═════ RECORDS SUPPLIED ═════

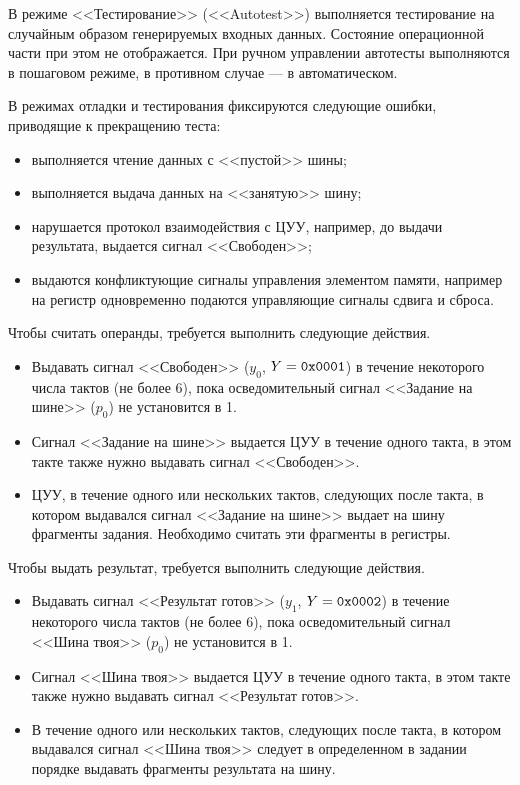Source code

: В режиме <<Тестирование>> (<<Autotest>>) выполняется тестирование на случайным образом генерируемых входных данных. Состояние операционной части при этом не отображается. При ручном управлении автотесты выполняются в пошаговом режиме, в противном случае --- в автоматическом.

В режимах отладки и тестирования фиксируются следующие ошибки, приводящие к прекращению теста:
\begin{itemize}
    \item выполняется чтение данных с <<пустой>> шины;
    \item выполняется выдача данных на <<занятую>> шину;
    \item нарушается протокол взаимодействия с ЦУУ, например, до выдачи результата, выдается сигнал <<Свободен>>;
    \item выдаются конфликтующие сигналы управления элементом памяти, например на регистр одновременно подаются управляющие сигналы сдвига и сброса.
\end{itemize}

Чтобы считать операнды, требуется выполнить следующие действия.
\begin{itemize}
    \item Выдавать сигнал <<Свободен>> ($y_0$, $Y=\texttt{0x0001}$) в течение некоторого числа тактов (не более 6), пока осведомительный сигнал <<Задание на шине>> ($p_0$) не установится в 1.
    \item Сигнал <<Задание на шине>> выдается ЦУУ в течение одного такта, в этом такте также нужно выдавать сигнал <<Свободен>>.
    \item ЦУУ, в течение одного или нескольких тактов, следующих после такта, в котором выдавался сигнал <<Задание на шине>> выдает на шину фрагменты задания. Необходимо считать эти фрагменты в регистры.
\end{itemize}

Чтобы выдать результат, требуется выполнить следующие действия.
\begin{itemize}
    \item Выдавать сигнал <<Результат готов>> ($y_1$, $Y=\texttt{0x0002}$) в течение некоторого числа тактов (не более 6), пока осведомительный сигнал <<Шина твоя>> ($p_0$) не установится в 1.
    \item Сигнал <<Шина твоя>> выдается ЦУУ в течение одного такта, в этом такте также нужно выдавать сигнал <<Результат готов>>.
    \item В течение одного или нескольких тактов, следующих после такта, в котором выдавался сигнал <<Шина твоя>> следует в определенном в задании порядке выдавать фрагменты результата на шину.
\end{itemize}


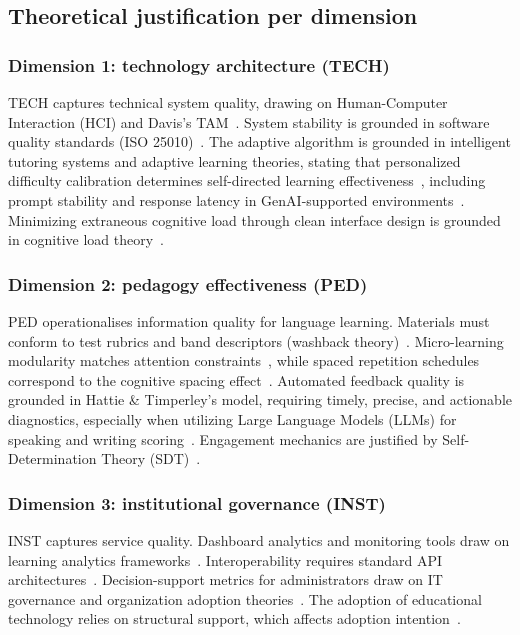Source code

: \documentclass[11pt,a4paper]{article}
\begin{document}
\subsection{Theoretical justification per dimension}

\subsubsection{Dimension 1: technology architecture (TECH)}
TECH captures technical system quality, drawing on Human-Computer Interaction (HCI) and Davis's TAM~\cite{b11}. System stability is grounded in software quality standards (ISO 25010)~\cite{b14}. The adaptive algorithm is grounded in intelligent tutoring systems and adaptive learning theories, stating that personalized difficulty calibration determines self-directed learning effectiveness~\cite{b15}, including prompt stability and response latency in GenAI-supported environments~\cite{b37}\cite{b40}. Minimizing extraneous cognitive load through clean interface design is grounded in cognitive load theory~\cite{b16}.

\subsubsection{Dimension 2: pedagogy effectiveness (PED)}
PED operationalises information quality for language learning. Materials must conform to test rubrics and band descriptors (washback theory)~\cite{b21}. Micro-learning modularity matches attention constraints~\cite{b22}, while spaced repetition schedules correspond to the cognitive spacing effect~\cite{b23}. Automated feedback quality is grounded in Hattie \& Timperley's model, requiring timely, precise, and actionable diagnostics, especially when utilizing Large Language Models (LLMs) for speaking and writing scoring~\cite{b17}\cite{b38}\cite{b39}. Engagement mechanics are justified by Self-Determination Theory (SDT)~\cite{b12}.

\subsubsection{Dimension 3: institutional governance (INST)}
INST captures service quality. Dashboard analytics and monitoring tools draw on learning analytics frameworks~\cite{b9}. Interoperability requires standard API architectures~\cite{b26}. Decision-support metrics for administrators draw on IT governance and organization adoption theories~\cite{b18}. The adoption of educational technology relies on structural support, which affects adoption intention~\cite{b28}\cite{b29}.
\end{document}
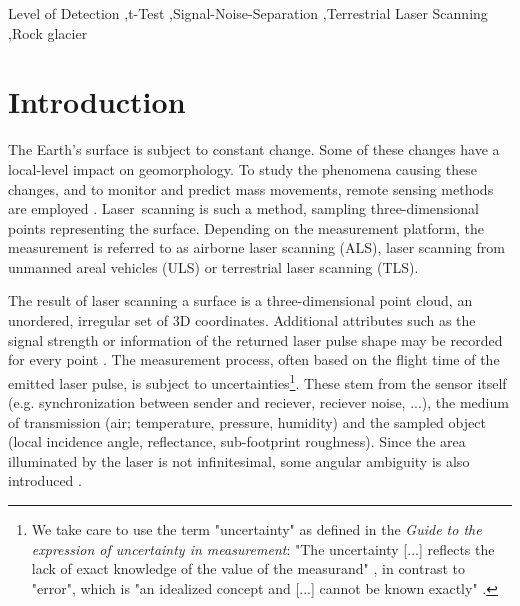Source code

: \documentclass[preprint,12pt,3p]{elsarticle}
\begin{document}
\begin{frontmatter}
\begin{keyword}
Level of Detection \sep t-Test \sep Signal-Noise-Separation \sep Terrestrial Laser Scanning \sep Rock glacier


\end{keyword}

\end{frontmatter}

\linenumbers



\section{Introduction}
\label{sec:introduction}

The Earth's surface is subject to constant change. Some of these changes have a local-level impact on geomorphology. To study the phenomena causing these changes, and to monitor and predict mass movements, remote sensing methods are employed \citep{Brodu_Lague_2012, Eitel2016}. Laser~scanning is such a method, sampling three-dimensional points representing the surface. Depending on the measurement platform, the measurement is referred to as airborne laser scanning (ALS), laser scanning from unmanned areal vehicles (ULS) or terrestrial laser scanning (TLS).


The result of laser scanning a surface is a three-dimensional point cloud, an unordered, irregular set of 3D coordinates. Additional attributes such as the signal strength or information of the returned laser pulse shape may be recorded for every point \citep{Otepka_2013}. The measurement process, often based on the flight time of the emitted laser pulse, is subject to uncertainties\footnote{We take care to use the term "uncertainty" as defined in the \emph{Guide to the expression of uncertainty in measurement}: "The uncertainty [...] reflects the lack of exact knowledge of the value of the measurand" \citep{gum}, in contrast to "error", which is "an idealized concept and [...] cannot be known exactly" \citep{gum}. }. These stem from the sensor itself (e.g. synchronization between sender and reciever, reciever noise, ...), the medium of transmission (air; temperature, pressure, humidity) and the sampled object (local incidence angle, reflectance, sub-footprint roughness). Since the area illuminated by the laser is not infinitesimal, some angular ambiguity is also introduced \citep{Lichti_Jamtsho_2006, pfeifer2007investigating, Zame_2014, Wujanz_2017}.
\end{document}

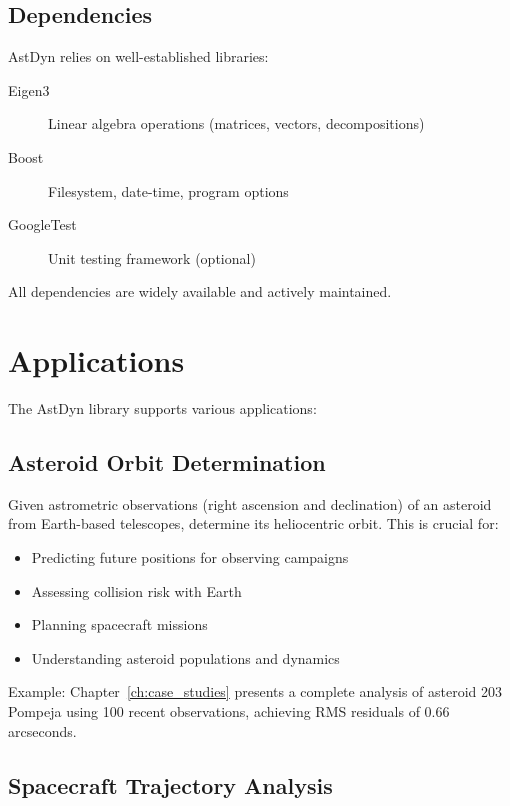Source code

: \subsection{Dependencies}

AstDyn relies on well-established libraries:

\begin{description}
    \item[Eigen3] Linear algebra operations (matrices, vectors, decompositions)
    \item[Boost] Filesystem, date-time, program options
    \item[GoogleTest] Unit testing framework (optional)
\end{description}

All dependencies are widely available and actively maintained.

\section{Applications}

The AstDyn library supports various applications:

\subsection{Asteroid Orbit Determination}

Given astrometric observations (right ascension and declination) of an asteroid from Earth-based telescopes, determine its heliocentric orbit. This is crucial for:

\begin{itemize}
    \item Predicting future positions for observing campaigns
    \item Assessing collision risk with Earth
    \item Planning spacecraft missions
    \item Understanding asteroid populations and dynamics
\end{itemize}

Example: Chapter~\ref{ch:case_studies} presents a complete analysis of asteroid 203 Pompeja using 100 recent observations, achieving RMS residuals of 0.66 arcseconds.

\subsection{Spacecraft Trajectory Analysis}

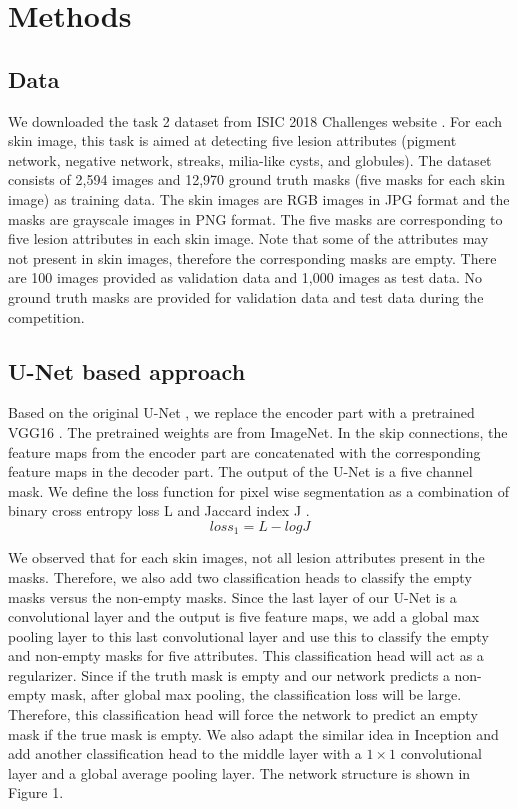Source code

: \documentclass{article}
\begin{document}
\section{Methods}


\subsection{Data}
We downloaded the task 2 dataset from ISIC 2018 Challenges website \citep{Tschandl2018_HAM10000}. For each skin image, this task is aimed at detecting five lesion attributes (pigment network, negative network, streaks, milia-like cysts, and globules). The dataset consists of 2,594 images and 12,970 ground truth masks (five masks for each skin image) as training data. The skin images are RGB images in JPG format and the masks are grayscale images in PNG format. The five masks are corresponding to five lesion attributes in each skin image. Note that some of the attributes may not present in skin images, therefore the corresponding masks are empty. There are 100 images provided as validation data and 1,000 images as test data.  No ground truth masks are provided for validation data and test data during the competition. 

\subsection{U-Net based approach}
Based on the original U-Net \citep{ronneberger2015u}, we replace the encoder part with a pretrained VGG16 \citep{iglovikov2018ternausnetv2}. The pretrained weights are from ImageNet. In the skip connections, the feature maps from the encoder part are concatenated with the corresponding feature maps in the decoder part. The output of the U-Net is a five channel mask. We define the loss function for pixel wise segmentation as a combination of binary cross entropy loss L and Jaccard index J \citep{shvets2018automatic}. 
\begin{equation}
loss_1 = L - log J
\end{equation}

We observed that for each skin images, not all lesion attributes present in the masks. Therefore, we also add two classification heads to classify the empty masks versus the non-empty masks. Since the last layer of our U-Net is a convolutional layer and the output is five feature maps, we add a global max pooling layer to this last convolutional layer and use this to classify the empty and non-empty masks for five attributes.  This classification head will act as a regularizer. Since if the truth mask is empty and our network predicts a non-empty mask, after global max pooling, the classification loss will be large. Therefore, this classification head will force the network to predict an empty mask if the true mask is empty.  We also adapt the similar idea in Inception \citep{szegedy2017inception} and add another classification head to the middle layer with a $1\times1$ convolutional layer and a global average pooling layer. The network structure is shown in Figure 1.
\end{document}
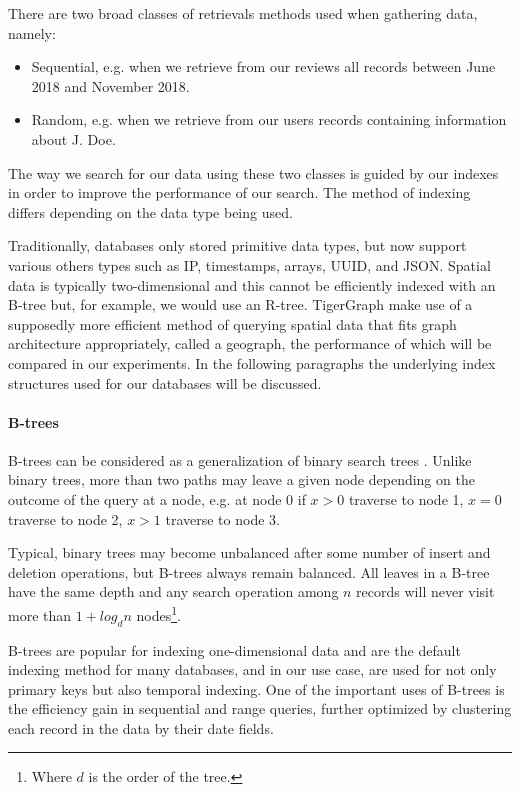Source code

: There are two broad classes \cite{btree} of retrievals methods used when gathering data, namely:
\begin{itemize}
    \item Sequential, e.g. when we retrieve from our reviews all records between June 2018 and November 2018.
    \item Random, e.g. when we retrieve from our users records containing information about J. Doe.
\end{itemize}
The way we search for our data using these two classes is guided by our indexes in order to improve the performance of our search. The method of indexing differs depending on the data type being used.

Traditionally, databases only stored primitive data types, but now support various others types such as IP, timestamps, arrays, UUID, and JSON. Spatial data is typically two-dimensional and this cannot be efficiently indexed with an B-tree but, for example, we would use an R-tree. TigerGraph make use of a supposedly more efficient method of querying spatial data that fits graph architecture appropriately, called a geograph, the performance of which will be compared in our experiments. In the following paragraphs the underlying index structures used for our databases will be discussed.

\paragraph{B-trees}
B-trees can be considered as a generalization of binary search trees \cite{btree}. Unlike binary trees, more than two paths may leave a given node depending on the outcome of the query at a node, e.g. at node 0 if $x>0$ traverse to node 1, $x=0$ traverse to node 2, $x>1$ traverse to node 3.

Typical, binary trees may become unbalanced after some number of insert and deletion operations, but B-trees always remain balanced. All leaves in a B-tree have the same depth and any search operation among $n$ records will never visit more than $1 + log_dn$ nodes\footnote{Where $d$ is the order of the tree.}.

B-trees are popular for indexing one-dimensional data and are the default indexing method for many databases, and in our use case, are used for not only primary keys but also temporal indexing. One of the important uses of B-trees is the efficiency gain in sequential and range queries, further optimized by clustering each record in the data by their date fields.

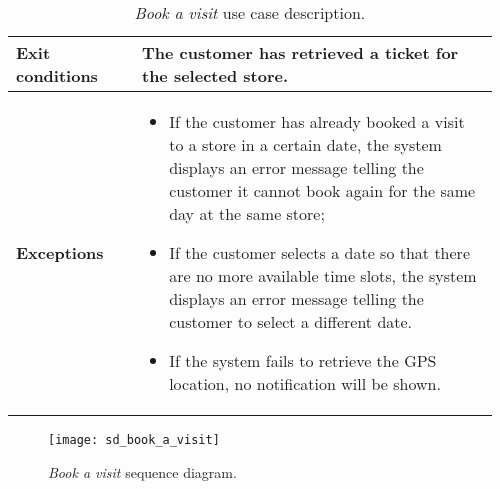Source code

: \begin{table}[H]
\begin{tabular}{@{}p{0.25\linewidth}p{0.71\linewidth}@{}}
        \midrule
        \textbf{Exit conditions} & The customer has retrieved a ticket for the selected store. \\
        \midrule
        \textbf{Exceptions} &
        \begin{itemize}[leftmargin=.4cm,noitemsep,topsep=0pt,before=\vspace{-3mm},after=\vspace{-4mm}]
            \item If the customer has already booked a visit to a store in a certain date, the system displays an error message telling the customer it cannot book again for the same day at the same store;
            \item If the customer selects a date so that there are no more available time slots, the system displays an error message telling the customer to select a different date.
            \item If the system fails to retrieve the GPS location, no notification will be shown.
        \end{itemize} \\

        \bottomrule
    \end{tabular}
    \caption{\textit{Book a visit} use case description.}
\end{table}

\begin{figure}[H]
    \centering
    \texttt{[image: sd\_book\_a\_visit]}
    \caption{\textit{Book a visit} sequence diagram.}
\end{figure}

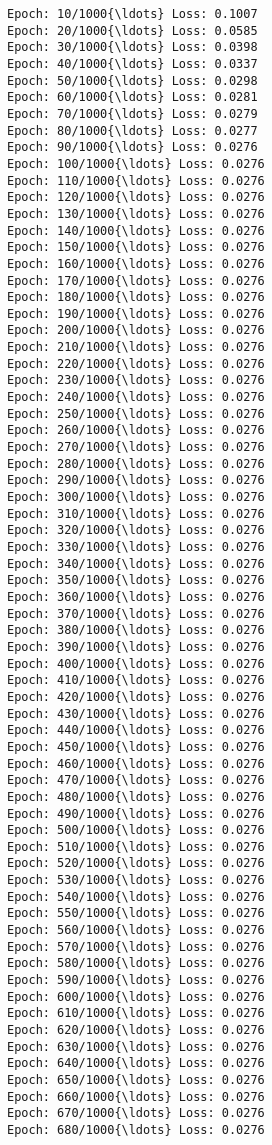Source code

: \documentclass[11pt]{article}
\begin{document}
    \begin{Verbatim}[commandchars=\\\{\}]
Epoch: 10/1000{\ldots} Loss: 0.1007
Epoch: 20/1000{\ldots} Loss: 0.0585
Epoch: 30/1000{\ldots} Loss: 0.0398
Epoch: 40/1000{\ldots} Loss: 0.0337
Epoch: 50/1000{\ldots} Loss: 0.0298
Epoch: 60/1000{\ldots} Loss: 0.0281
Epoch: 70/1000{\ldots} Loss: 0.0279
Epoch: 80/1000{\ldots} Loss: 0.0277
Epoch: 90/1000{\ldots} Loss: 0.0276
Epoch: 100/1000{\ldots} Loss: 0.0276
Epoch: 110/1000{\ldots} Loss: 0.0276
Epoch: 120/1000{\ldots} Loss: 0.0276
Epoch: 130/1000{\ldots} Loss: 0.0276
Epoch: 140/1000{\ldots} Loss: 0.0276
Epoch: 150/1000{\ldots} Loss: 0.0276
Epoch: 160/1000{\ldots} Loss: 0.0276
Epoch: 170/1000{\ldots} Loss: 0.0276
Epoch: 180/1000{\ldots} Loss: 0.0276
Epoch: 190/1000{\ldots} Loss: 0.0276
Epoch: 200/1000{\ldots} Loss: 0.0276
Epoch: 210/1000{\ldots} Loss: 0.0276
Epoch: 220/1000{\ldots} Loss: 0.0276
Epoch: 230/1000{\ldots} Loss: 0.0276
Epoch: 240/1000{\ldots} Loss: 0.0276
Epoch: 250/1000{\ldots} Loss: 0.0276
Epoch: 260/1000{\ldots} Loss: 0.0276
Epoch: 270/1000{\ldots} Loss: 0.0276
Epoch: 280/1000{\ldots} Loss: 0.0276
Epoch: 290/1000{\ldots} Loss: 0.0276
Epoch: 300/1000{\ldots} Loss: 0.0276
Epoch: 310/1000{\ldots} Loss: 0.0276
Epoch: 320/1000{\ldots} Loss: 0.0276
Epoch: 330/1000{\ldots} Loss: 0.0276
Epoch: 340/1000{\ldots} Loss: 0.0276
Epoch: 350/1000{\ldots} Loss: 0.0276
Epoch: 360/1000{\ldots} Loss: 0.0276
Epoch: 370/1000{\ldots} Loss: 0.0276
Epoch: 380/1000{\ldots} Loss: 0.0276
Epoch: 390/1000{\ldots} Loss: 0.0276
Epoch: 400/1000{\ldots} Loss: 0.0276
Epoch: 410/1000{\ldots} Loss: 0.0276
Epoch: 420/1000{\ldots} Loss: 0.0276
Epoch: 430/1000{\ldots} Loss: 0.0276
Epoch: 440/1000{\ldots} Loss: 0.0276
Epoch: 450/1000{\ldots} Loss: 0.0276
Epoch: 460/1000{\ldots} Loss: 0.0276
Epoch: 470/1000{\ldots} Loss: 0.0276
Epoch: 480/1000{\ldots} Loss: 0.0276
Epoch: 490/1000{\ldots} Loss: 0.0276
Epoch: 500/1000{\ldots} Loss: 0.0276
Epoch: 510/1000{\ldots} Loss: 0.0276
Epoch: 520/1000{\ldots} Loss: 0.0276
Epoch: 530/1000{\ldots} Loss: 0.0276
Epoch: 540/1000{\ldots} Loss: 0.0276
Epoch: 550/1000{\ldots} Loss: 0.0276
Epoch: 560/1000{\ldots} Loss: 0.0276
Epoch: 570/1000{\ldots} Loss: 0.0276
Epoch: 580/1000{\ldots} Loss: 0.0276
Epoch: 590/1000{\ldots} Loss: 0.0276
Epoch: 600/1000{\ldots} Loss: 0.0276
Epoch: 610/1000{\ldots} Loss: 0.0276
Epoch: 620/1000{\ldots} Loss: 0.0276
Epoch: 630/1000{\ldots} Loss: 0.0276
Epoch: 640/1000{\ldots} Loss: 0.0276
Epoch: 650/1000{\ldots} Loss: 0.0276
Epoch: 660/1000{\ldots} Loss: 0.0276
Epoch: 670/1000{\ldots} Loss: 0.0276
Epoch: 680/1000{\ldots} Loss: 0.0276

\end{Verbatim}
\end{document}

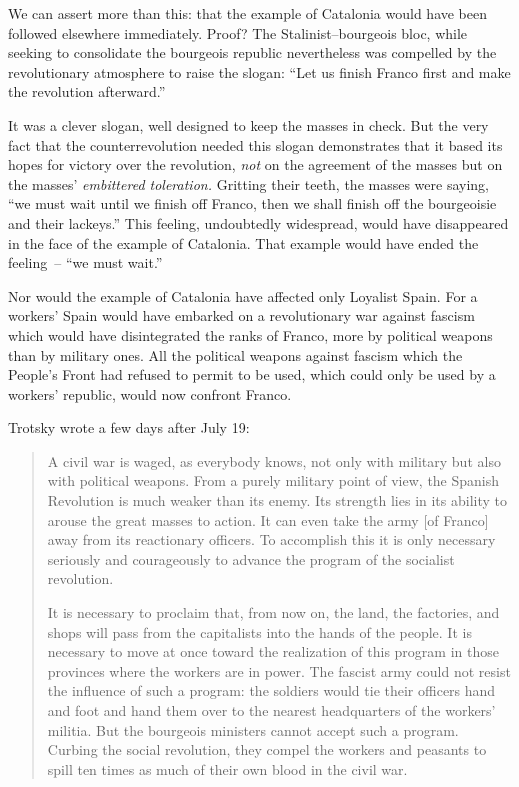 \vspace{-1pt}

We can assert more than this: that the example of Catalonia would have been followed elsewhere immediately. Proof? The Stalinist--bourgeois bloc, while seeking to consolidate the bourgeois republic nevertheless was compelled by the revolutionary atmosphere to raise the slogan: ``Let us finish Franco first and make the revolution afterward.\kn\kn''

\vspace{-1pt}

It was a clever slogan, well designed to keep the masses in check. But the very fact that the counterrevolution needed this slogan dem\-on\-strates that it based its hopes for victory over the revolution, \emph{not} on the agreement of the masses but on the masses’ \emph{embittered toleration.} Gritting their teeth, the masses were saying, ``we must wait until we finish off Franco, then we shall finish off the bourgeoisie and their lackeys.\kn\kn'' This feeling, undoubtedly widespread, would have disappeared in the face of the example of Catalonia. That example would have ended the feeling~-- ``we must wait.\kn\kn''

\vspace{-1pt}

Nor would the example of Catalonia have affected only Loyalist Spain. For a workers’ Spain would have embarked on a revolutionary war against fascism which would have disintegrated the ranks of Franco, more by political weapons than by military ones. All the political weapons against fascism which the People’s Front had refused to permit to be used, which could only be used by a workers’ republic, would now confront Franco.

\smallskip

Trotsky wrote a few days after July 19:


\begin{quotation}
  A civil war is waged, as everybody knows, not only with military but also with political weapons. From a purely military point of view, the Spanish Revolution is much weaker than its enemy. Its strength lies in its ability to arouse the great masses to action. It can even take the army [of Franco] away from its reactionary officers. To accomplish this it is only necessary seriously and courageously to advance the program of the socialist revolution.

  It is necessary to proclaim that, from now on, the land, the factories, and shops will pass from the capitalists into the hands of the people. It is necessary to move at once toward the realization of this program in those provinces where the workers are in power. The fascist army could not resist the influence of such a program: the soldiers would tie their officers hand and foot and hand them over to the nearest headquarters of the workers’ militia. But the bourgeois ministers cannot accept such a program. Curbing the social revolution, they compel the workers and peasants to spill ten times as much of their own blood in the civil war.
\end{quotation}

═════

▶ _TASK PROMPT_
Go through the listing, find each line with the word "выдавался", and copy it.

▶ _WRITTEN ANSWER_
    \item ЦУУ, в течение одного или нескольких тактов, следующих после такта, в котором выдавался сигнал <<Задание на шине>> выдает на шину фрагменты задания. Необходимо считать эти фрагменты в регистры.
    \item В течение одного или нескольких тактов, следующих после такта, в котором выдавался сигнал <<Шина твоя>> следует в определенном в задании порядке выдавать фрагменты результата на шину.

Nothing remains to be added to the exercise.